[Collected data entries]
■ ■ ■ ■ ■
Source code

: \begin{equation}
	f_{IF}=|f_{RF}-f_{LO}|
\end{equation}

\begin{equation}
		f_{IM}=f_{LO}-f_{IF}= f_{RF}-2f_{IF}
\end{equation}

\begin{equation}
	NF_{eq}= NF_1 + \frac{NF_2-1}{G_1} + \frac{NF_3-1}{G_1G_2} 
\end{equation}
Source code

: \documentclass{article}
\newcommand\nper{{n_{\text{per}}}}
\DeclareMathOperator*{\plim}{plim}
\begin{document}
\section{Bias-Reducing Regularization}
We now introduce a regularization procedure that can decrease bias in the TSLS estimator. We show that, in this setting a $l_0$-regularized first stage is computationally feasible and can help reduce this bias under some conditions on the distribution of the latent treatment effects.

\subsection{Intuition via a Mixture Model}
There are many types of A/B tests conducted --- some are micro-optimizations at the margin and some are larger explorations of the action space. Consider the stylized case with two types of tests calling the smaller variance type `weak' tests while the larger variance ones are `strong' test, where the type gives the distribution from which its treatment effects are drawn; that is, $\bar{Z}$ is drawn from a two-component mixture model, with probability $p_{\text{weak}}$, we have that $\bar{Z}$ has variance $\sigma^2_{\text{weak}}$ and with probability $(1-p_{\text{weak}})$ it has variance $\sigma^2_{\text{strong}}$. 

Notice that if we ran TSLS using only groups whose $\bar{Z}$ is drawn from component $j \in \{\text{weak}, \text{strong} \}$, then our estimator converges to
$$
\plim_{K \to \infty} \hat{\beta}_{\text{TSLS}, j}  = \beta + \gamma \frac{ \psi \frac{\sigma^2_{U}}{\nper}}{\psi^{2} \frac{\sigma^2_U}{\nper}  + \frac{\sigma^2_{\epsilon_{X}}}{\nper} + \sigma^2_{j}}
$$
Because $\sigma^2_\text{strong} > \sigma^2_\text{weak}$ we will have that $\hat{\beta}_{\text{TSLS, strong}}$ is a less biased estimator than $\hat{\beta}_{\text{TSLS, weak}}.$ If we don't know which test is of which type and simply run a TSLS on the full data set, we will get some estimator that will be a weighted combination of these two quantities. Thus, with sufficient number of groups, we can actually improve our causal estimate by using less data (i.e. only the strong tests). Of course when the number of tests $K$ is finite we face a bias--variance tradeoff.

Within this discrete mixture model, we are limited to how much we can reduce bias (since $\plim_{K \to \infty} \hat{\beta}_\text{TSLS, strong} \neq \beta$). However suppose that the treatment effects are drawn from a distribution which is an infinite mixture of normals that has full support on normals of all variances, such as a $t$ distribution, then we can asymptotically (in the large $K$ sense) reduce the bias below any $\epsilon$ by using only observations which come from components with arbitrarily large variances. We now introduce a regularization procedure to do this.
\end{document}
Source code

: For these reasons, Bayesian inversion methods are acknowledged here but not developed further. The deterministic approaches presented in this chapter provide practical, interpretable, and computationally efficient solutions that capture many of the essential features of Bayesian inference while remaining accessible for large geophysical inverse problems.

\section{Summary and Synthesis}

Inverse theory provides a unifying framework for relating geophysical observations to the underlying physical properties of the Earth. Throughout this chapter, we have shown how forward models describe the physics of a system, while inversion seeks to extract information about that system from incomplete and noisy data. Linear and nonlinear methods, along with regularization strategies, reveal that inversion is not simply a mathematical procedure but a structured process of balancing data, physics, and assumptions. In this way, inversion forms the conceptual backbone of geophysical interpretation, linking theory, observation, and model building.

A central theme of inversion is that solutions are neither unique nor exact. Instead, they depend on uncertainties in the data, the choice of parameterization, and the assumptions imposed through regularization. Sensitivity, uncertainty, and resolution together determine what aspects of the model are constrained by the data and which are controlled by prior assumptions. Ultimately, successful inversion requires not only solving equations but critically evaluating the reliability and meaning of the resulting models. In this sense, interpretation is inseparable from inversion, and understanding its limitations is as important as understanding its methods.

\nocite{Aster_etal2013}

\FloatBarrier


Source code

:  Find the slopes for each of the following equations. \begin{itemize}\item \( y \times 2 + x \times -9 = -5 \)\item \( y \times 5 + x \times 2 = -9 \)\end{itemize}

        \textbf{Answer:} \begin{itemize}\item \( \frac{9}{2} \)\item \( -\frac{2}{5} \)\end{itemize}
■ ■ ■ ■ ■
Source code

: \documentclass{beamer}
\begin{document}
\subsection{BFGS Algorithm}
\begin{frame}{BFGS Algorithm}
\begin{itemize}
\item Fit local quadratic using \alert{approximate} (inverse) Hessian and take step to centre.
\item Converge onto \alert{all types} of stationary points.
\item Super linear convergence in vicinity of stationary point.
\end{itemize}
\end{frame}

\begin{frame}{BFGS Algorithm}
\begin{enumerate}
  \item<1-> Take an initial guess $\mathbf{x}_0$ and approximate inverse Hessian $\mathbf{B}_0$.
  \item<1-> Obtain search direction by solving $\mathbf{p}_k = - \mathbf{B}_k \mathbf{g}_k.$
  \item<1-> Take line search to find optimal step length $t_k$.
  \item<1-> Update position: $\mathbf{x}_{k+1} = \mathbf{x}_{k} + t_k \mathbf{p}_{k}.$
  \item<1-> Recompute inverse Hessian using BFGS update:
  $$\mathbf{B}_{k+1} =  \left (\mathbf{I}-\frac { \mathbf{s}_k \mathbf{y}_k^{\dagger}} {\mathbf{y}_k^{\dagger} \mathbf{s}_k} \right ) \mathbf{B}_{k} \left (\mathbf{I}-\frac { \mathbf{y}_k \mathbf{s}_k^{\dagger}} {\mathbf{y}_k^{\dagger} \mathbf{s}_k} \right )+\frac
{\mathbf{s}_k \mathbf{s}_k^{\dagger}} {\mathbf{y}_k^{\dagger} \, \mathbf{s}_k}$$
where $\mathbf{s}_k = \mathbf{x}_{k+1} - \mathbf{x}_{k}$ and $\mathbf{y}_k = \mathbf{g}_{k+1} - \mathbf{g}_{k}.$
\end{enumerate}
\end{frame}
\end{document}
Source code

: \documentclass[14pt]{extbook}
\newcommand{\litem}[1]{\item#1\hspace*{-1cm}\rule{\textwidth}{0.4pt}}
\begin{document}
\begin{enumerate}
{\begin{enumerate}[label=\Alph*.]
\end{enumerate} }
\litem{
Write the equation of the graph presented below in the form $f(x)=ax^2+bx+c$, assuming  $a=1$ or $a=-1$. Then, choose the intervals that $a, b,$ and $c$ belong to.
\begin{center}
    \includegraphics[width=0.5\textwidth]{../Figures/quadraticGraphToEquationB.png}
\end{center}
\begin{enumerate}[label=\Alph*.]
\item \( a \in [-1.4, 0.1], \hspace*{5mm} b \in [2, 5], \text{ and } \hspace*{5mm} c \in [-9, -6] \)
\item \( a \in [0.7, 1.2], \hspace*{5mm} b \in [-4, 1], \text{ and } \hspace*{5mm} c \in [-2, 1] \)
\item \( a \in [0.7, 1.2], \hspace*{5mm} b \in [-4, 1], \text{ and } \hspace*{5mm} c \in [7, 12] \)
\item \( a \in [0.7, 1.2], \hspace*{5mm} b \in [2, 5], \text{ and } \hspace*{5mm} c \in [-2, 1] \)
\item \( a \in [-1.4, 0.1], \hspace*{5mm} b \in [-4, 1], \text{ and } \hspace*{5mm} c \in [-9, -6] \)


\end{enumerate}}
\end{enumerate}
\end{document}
■ ■ ■ ■ ■
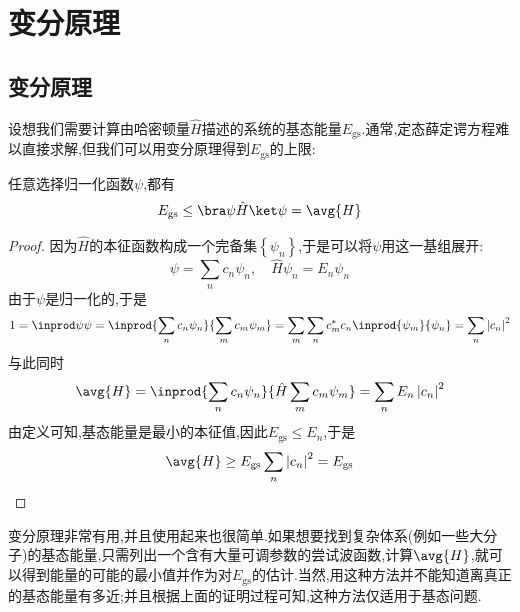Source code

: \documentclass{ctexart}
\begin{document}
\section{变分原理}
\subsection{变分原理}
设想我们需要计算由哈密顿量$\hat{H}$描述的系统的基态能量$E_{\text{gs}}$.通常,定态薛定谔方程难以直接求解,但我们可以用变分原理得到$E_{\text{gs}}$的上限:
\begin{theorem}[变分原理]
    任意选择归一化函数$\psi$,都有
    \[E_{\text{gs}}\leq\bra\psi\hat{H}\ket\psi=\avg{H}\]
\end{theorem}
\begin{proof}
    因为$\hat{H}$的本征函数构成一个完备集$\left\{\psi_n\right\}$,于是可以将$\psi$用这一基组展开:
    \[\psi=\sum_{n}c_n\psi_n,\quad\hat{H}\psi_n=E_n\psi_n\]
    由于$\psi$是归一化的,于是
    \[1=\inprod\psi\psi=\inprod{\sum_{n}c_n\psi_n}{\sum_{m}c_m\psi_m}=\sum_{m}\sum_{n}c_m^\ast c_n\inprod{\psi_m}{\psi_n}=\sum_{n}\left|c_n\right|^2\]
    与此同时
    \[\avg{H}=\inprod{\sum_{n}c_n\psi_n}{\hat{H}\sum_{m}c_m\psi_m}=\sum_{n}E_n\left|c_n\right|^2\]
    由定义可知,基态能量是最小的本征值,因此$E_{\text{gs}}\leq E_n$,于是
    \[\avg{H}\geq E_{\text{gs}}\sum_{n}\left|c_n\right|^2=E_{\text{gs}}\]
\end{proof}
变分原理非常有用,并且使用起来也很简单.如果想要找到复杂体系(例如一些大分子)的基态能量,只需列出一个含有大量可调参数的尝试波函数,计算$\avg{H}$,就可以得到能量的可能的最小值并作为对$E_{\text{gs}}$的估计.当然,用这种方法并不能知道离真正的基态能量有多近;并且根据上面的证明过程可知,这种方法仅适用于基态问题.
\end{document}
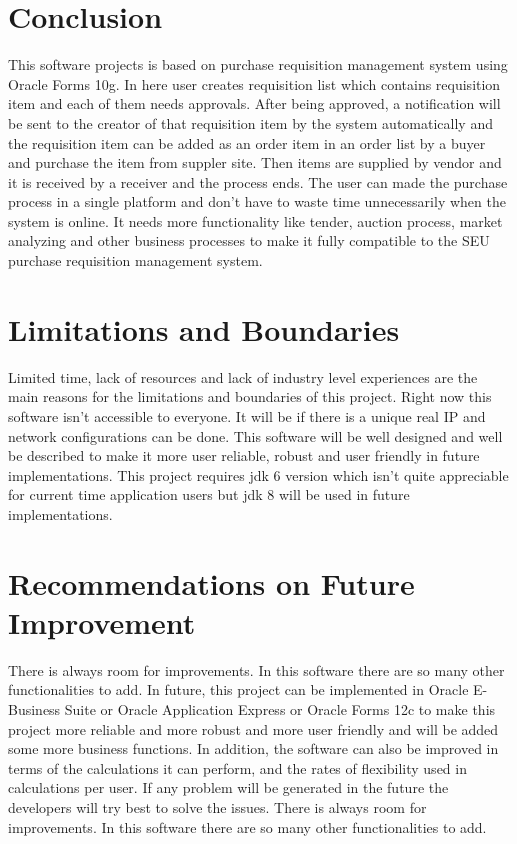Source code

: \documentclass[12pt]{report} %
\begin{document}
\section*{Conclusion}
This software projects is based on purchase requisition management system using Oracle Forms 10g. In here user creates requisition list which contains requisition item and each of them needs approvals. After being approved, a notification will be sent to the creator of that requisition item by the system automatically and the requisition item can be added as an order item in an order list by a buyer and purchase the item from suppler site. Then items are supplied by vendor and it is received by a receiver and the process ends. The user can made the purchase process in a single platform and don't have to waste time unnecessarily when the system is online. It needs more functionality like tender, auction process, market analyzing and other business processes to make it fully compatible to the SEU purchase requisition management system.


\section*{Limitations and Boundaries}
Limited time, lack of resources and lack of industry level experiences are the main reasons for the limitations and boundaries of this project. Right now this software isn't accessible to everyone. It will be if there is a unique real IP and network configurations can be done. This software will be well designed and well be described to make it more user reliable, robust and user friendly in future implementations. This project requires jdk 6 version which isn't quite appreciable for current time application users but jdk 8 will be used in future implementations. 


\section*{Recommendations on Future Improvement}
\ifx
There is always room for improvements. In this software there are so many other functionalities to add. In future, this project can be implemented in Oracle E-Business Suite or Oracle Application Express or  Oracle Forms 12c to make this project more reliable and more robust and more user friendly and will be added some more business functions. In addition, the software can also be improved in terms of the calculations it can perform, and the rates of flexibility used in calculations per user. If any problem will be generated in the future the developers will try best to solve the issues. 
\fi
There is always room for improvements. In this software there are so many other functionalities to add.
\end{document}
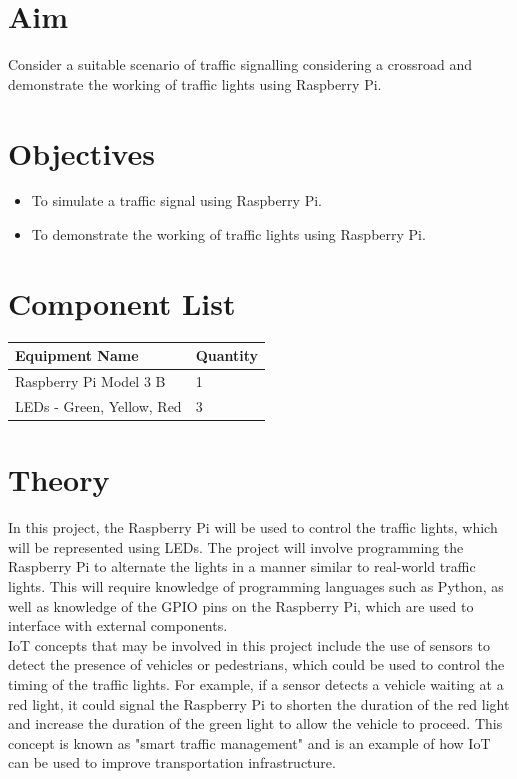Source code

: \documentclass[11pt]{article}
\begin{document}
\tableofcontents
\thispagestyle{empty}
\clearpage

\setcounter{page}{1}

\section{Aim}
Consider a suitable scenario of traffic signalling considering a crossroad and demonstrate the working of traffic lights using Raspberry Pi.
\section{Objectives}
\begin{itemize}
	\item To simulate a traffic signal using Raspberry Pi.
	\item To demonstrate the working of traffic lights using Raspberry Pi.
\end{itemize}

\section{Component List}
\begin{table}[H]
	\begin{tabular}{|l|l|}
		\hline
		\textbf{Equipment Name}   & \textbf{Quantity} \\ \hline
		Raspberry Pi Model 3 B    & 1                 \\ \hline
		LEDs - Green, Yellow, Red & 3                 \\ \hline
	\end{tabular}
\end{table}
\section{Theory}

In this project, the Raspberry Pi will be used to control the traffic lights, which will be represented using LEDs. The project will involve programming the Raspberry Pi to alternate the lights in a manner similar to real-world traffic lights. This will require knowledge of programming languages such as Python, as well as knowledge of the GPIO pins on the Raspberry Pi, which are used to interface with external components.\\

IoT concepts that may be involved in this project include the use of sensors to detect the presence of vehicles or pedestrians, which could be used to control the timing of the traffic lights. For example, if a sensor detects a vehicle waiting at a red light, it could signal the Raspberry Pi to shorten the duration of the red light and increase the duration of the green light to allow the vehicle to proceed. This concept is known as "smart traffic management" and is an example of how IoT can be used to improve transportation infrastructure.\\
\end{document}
■ ■ ■ ■ ■
• Instructions for the task
Taking the lines above one at a time, give the number of them that contain the string "inprod". Add nothing else.

• Response box
2